Hooks (also known as lifecycle events), are functions which are called before and after calls in sequelize are executed. For example, if you want to always set a value on a model before saving it, you can add a beforeUpdate hook.

Note: You can't use hooks with instances. Hooks are used with models.

For a full list of hooks, see Hooks file.

Order of Operations

(1)
  beforeBulkCreate(instances, options)
  beforeBulkDestroy(options)
  beforeBulkUpdate(options)
(2)
  beforeValidate(instance, options)
(-)
  validate
(3)
  afterValidate(instance, options)
  - or -
  validationFailed(instance, options, error)
(4)
  beforeCreate(instance, options)
  beforeDestroy(instance, options)
  beforeUpdate(instance, options)
  beforeSave(instance, options)
  beforeUpsert(values, options)
(-)
  create
  destroy
  update
(5)
  afterCreate(instance, options)
  afterDestroy(instance, options)
  afterUpdate(instance, options)
  afterSave(instance, options)
  afterUpsert(created, options)
(6)
  afterBulkCreate(instances, options)
  afterBulkDestroy(options)
  afterBulkUpdate(options)

Declaring Hooks

Arguments to hooks are passed by reference. This means, that you can change the values, and this will be reflected in the insert / update statement. A hook may contain async actions - in this case the hook function should return a promise.

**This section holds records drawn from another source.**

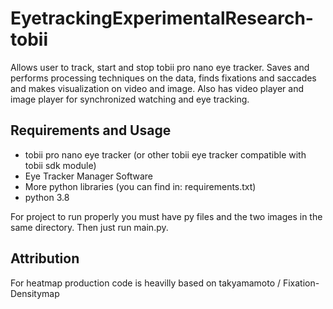 # EyetrackingExperimentalResearch-tobii
Allows user to track, start and stop tobii pro nano eye tracker. Saves and performs processing techniques on the data, 
finds fixations and saccades and makes visualization on video and image. Also has video player and image player for 
synchronized watching and eye tracking.

## Requirements and Usage
- tobii pro nano eye tracker (or other tobii eye tracker compatible with tobii sdk module)
- Eye Tracker Manager Software
- More python libraries (you can find in: requirements.txt)
- python 3.8

For project to run properly you must have py files and the two images in the same directory. Then just run main.py.
 
 ## Attribution
For heatmap production code is heavilly based on takyamamoto
/
Fixation-Densitymap
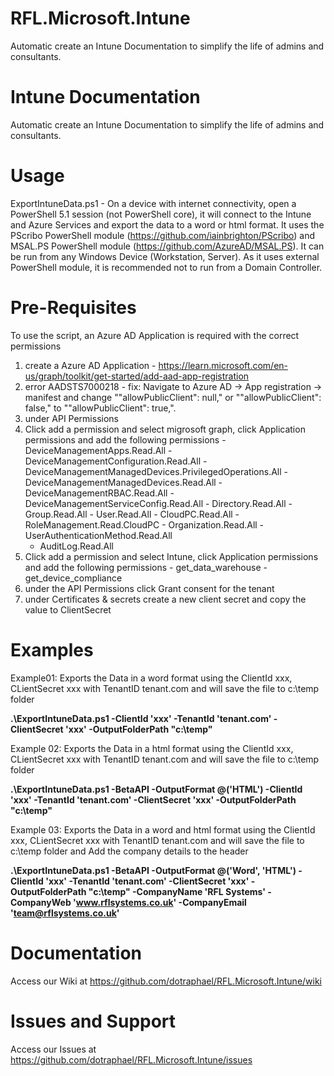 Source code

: # RFL.Microsoft.Intune
Automatic create an Intune Documentation to simplify the life of admins and consultants.

# Intune Documentation
Automatic create an Intune Documentation to simplify the life of admins and consultants.

# Usage
ExportIntuneData.ps1 - On a device with internet connectivity, open a PowerShell 5.1 session (not PowerShell core), it will connect to the Intune and Azure Services and export the data to a word or html format. It uses the PScribo PowerShell module (https://github.com/iainbrighton/PScribo) and MSAL.PS PowerShell module (https://github.com/AzureAD/MSAL.PS). It can be run from any Windows Device (Workstation, Server). As it uses external PowerShell module, it is recommended not to run from a Domain Controller.

# Pre-Requisites
To use the script, an Azure AD Application is required with the correct permissions
1. create a Azure AD Application - https://learn.microsoft.com/en-us/graph/toolkit/get-started/add-aad-app-registration
2. error AADSTS7000218 - fix: Navigate to Azure AD -> App registration -> manifest and change ""allowPublicClient": null," or ""allowPublicClient": false," to ""allowPublicClient": true,". 
3. under API Permissions 
4. Click add a permission and select migrosoft graph, click Application permissions and add the following permissions
			- DeviceManagementApps.Read.All
			- DeviceManagementConfiguration.Read.All
 			- DeviceManagementManagedDevices.PrivilegedOperations.All
 			- DeviceManagementManagedDevices.Read.All
 			- DeviceManagementRBAC.Read.All
 			- DeviceManagementServiceConfig.Read.All
 			- Directory.Read.All
 			- Group.Read.All
 			- User.Read.All
 			- CloudPC.Read.All
 			- RoleManagement.Read.CloudPC
 			- Organization.Read.All
 			- UserAuthenticationMethod.Read.All
      - AuditLog.Read.All
5. Click add a permission and select Intune, click Application permissions and add the following permissions
 			- get_data_warehouse
			- get_device_compliance
6. under the API Permissions click Grant consent for the tenant 
7. under Certificates & secrets create a new client secret and copy the value to ClientSecret


# Examples
Example01: Exports the Data in a word format using the ClientId xxx, CLientSecret xxx with TenantID tenant.com and will save the file to c:\temp folder

**.\ExportIntuneData.ps1 -ClientId 'xxx' -TenantId 'tenant.com' -ClientSecret 'xxx' -OutputFolderPath "c:\temp"**

Example 02: Exports the Data in a html format using the ClientId xxx, CLientSecret xxx with TenantID tenant.com and will save the file to c:\temp folder

**.\ExportIntuneData.ps1 -BetaAPI -OutputFormat @('HTML') -ClientId 'xxx' -TenantId 'tenant.com' -ClientSecret 'xxx' -OutputFolderPath "c:\temp"**

Example 03: Exports the Data in a word and html format using the ClientId xxx, CLientSecret xxx with TenantID tenant.com and will save the file to c:\temp folder and Add the company details to the header

**.\ExportIntuneData.ps1 -BetaAPI -OutputFormat @('Word', 'HTML') -ClientId 'xxx' -TenantId 'tenant.com' -ClientSecret 'xxx' -OutputFolderPath "c:\temp" -CompanyName 'RFL Systems' -CompanyWeb 'www.rflsystems.co.uk' -CompanyEmail 'team@rflsystems.co.uk'**

# Documentation
Access our Wiki at https://github.com/dotraphael/RFL.Microsoft.Intune/wiki

# Issues and Support
Access our Issues at https://github.com/dotraphael/RFL.Microsoft.Intune/issues

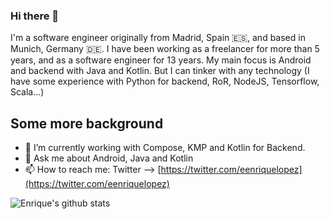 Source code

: ### Hi there 👋

I'm a software engineer originally from Madrid, Spain 🇪🇸, and based in Munich, Germany 🇩🇪. I have been working as a freelancer for more than 5 years, and as a software engineer for 13 years. My main focus is Android and backend with Java and Kotlin. But I can tinker with any technology (I have some experience with Python for backend, RoR, NodeJS, Tensorflow, Scala...)

## Some more background

- 🔭 I’m currently working with Compose, KMP and Kotlin for Backend.
- 💬 Ask me about Android, Java and Kotlin
- 📫 How to reach me: Twitter --> [https://twitter.com/eenriquelopez](https://twitter.com/eenriquelopez)

![Enrique's github stats](https://github-readme-stats.vercel.app/api?username=kikoso&theme=dracula&show_icons=true&count_private=true)
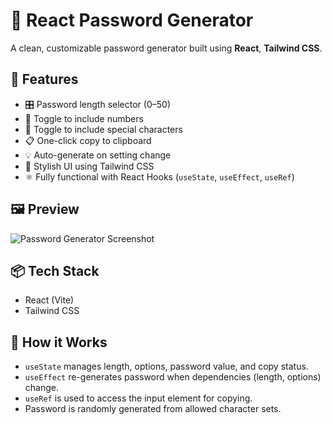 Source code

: # 🔐 React Password Generator

A clean, customizable password generator built using **React**, **Tailwind CSS**.

## 🚀 Features

- 🎛️ Password length selector (0–50)
- 🔢 Toggle to include numbers
- 🔣 Toggle to include special characters
- 📋 One-click copy to clipboard
- 💡 Auto-generate on setting change
- 🌈 Stylish UI using Tailwind CSS
- ⚛️ Fully functional with React Hooks (`useState`, `useEffect`, `useRef`)

## 🖼️ Preview

![Password Generator Screenshot](passwordGenerator.png) 

## 📦 Tech Stack

- React (Vite)
- Tailwind CSS


## 🧠 How it Works

- `useState` manages length, options, password value, and copy status.
- `useEffect` re-generates password when dependencies (length, options) change.
- `useRef` is used to access the input element for copying.
- Password is randomly generated from allowed character sets.
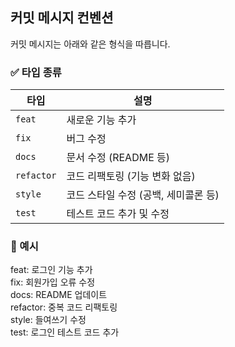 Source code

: ## 커밋 메시지 컨벤션

커밋 메시지는 아래와 같은 형식을 따릅니다.

### ✅ 타입 종류

| 타입       | 설명                     |
|------------|--------------------------|
| `feat`     | 새로운 기능 추가         |
| `fix`      | 버그 수정                |
| `docs`     | 문서 수정 (README 등)    |
| `refactor` | 코드 리팩토링 (기능 변화 없음) |
| `style`    | 코드 스타일 수정 (공백, 세미콜론 등) |
| `test`     | 테스트 코드 추가 및 수정 |

### 🧩 예시

feat: 로그인 기능 추가  
fix: 회원가입 오류 수정  
docs: README 업데이트  
refactor: 중복 코드 리팩토링  
style: 들여쓰기 수정  
test: 로그인 테스트 코드 추가
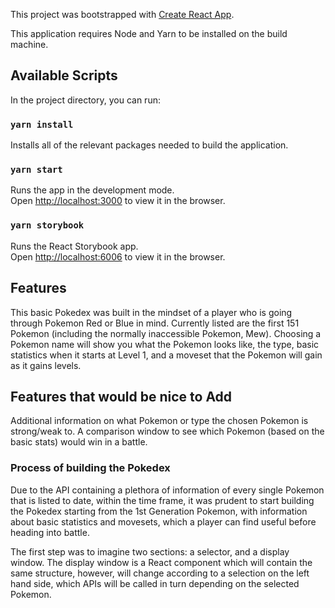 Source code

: This project was bootstrapped with [Create React App](https://github.com/facebook/create-react-app).

This application requires Node and Yarn to be installed on the build machine.

## Available Scripts

In the project directory, you can run:

### `yarn install`

Installs all of the relevant packages needed to build the application.

### `yarn start`

Runs the app in the development mode.<br> Open [http://localhost:3000](http://localhost:3000) to view it in the browser.

### `yarn storybook`

Runs the React Storybook app.<br> Open [http://localhost:6006](http://localhost:6006/) to view it in the browser.

## Features

This basic Pokedex was built in the mindset of a player who is going through Pokemon Red or Blue in mind. Currently listed are the first 151 Pokemon (including the normally inaccessible Pokemon, Mew).
Choosing a Pokemon name will show you what the Pokemon looks like, the type, basic statistics when it starts at Level 1, and a moveset that the Pokemon will gain as it gains levels.

## Features that would be nice to Add

Additional information on what Pokemon or type the chosen Pokemon is strong/weak to. A comparison window to see which Pokemon (based on the basic stats) would win in a battle.

### Process of building the Pokedex

Due to the API containing a plethora of information of every single Pokemon that is listed to date, within the time frame, it was prudent to start building the Pokedex starting from the 1st Generation Pokemon, with information about basic statistics and movesets, which a player can find useful before heading into battle.

The first step was to imagine two sections: a selector, and a display window. The display window is a React component which will contain the same structure, however, will change according to a selection on the left hand side, which APIs will be called in turn depending on the selected Pokemon.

There are currently three ways to programmatically add hooks:

// Method 1 via the .init() method
class User extends Model {}
User.init({
  username: DataTypes.STRING,
  mood: {
    type: DataTypes.ENUM,
    values: ['happy', 'sad', 'neutral']
  }
}, {
  hooks: {
    beforeValidate: (user, options) => {
      user.mood = 'happy';
    },
    afterValidate: (user, options) => {
      user.username = 'Toni';
    }
  },
  sequelize
});

// Method 2 via the .addHook() method
User.addHook('beforeValidate', (user, options) => {
  user.mood = 'happy';
});

User.addHook('afterValidate', 'someCustomName', (user, options) => {
  return Promise.reject(new Error("I'm afraid I can't let you do that!"));
});

// Method 3 via the direct method
User.beforeCreate((user, options) => {
  return hashPassword(user.password).then(hashedPw => {
    user.password = hashedPw;
  });
});

User.afterValidate('myHookAfter', (user, options) => {
  user.username = 'Toni';
});

Removing hooks

Only a hook with name param can be removed.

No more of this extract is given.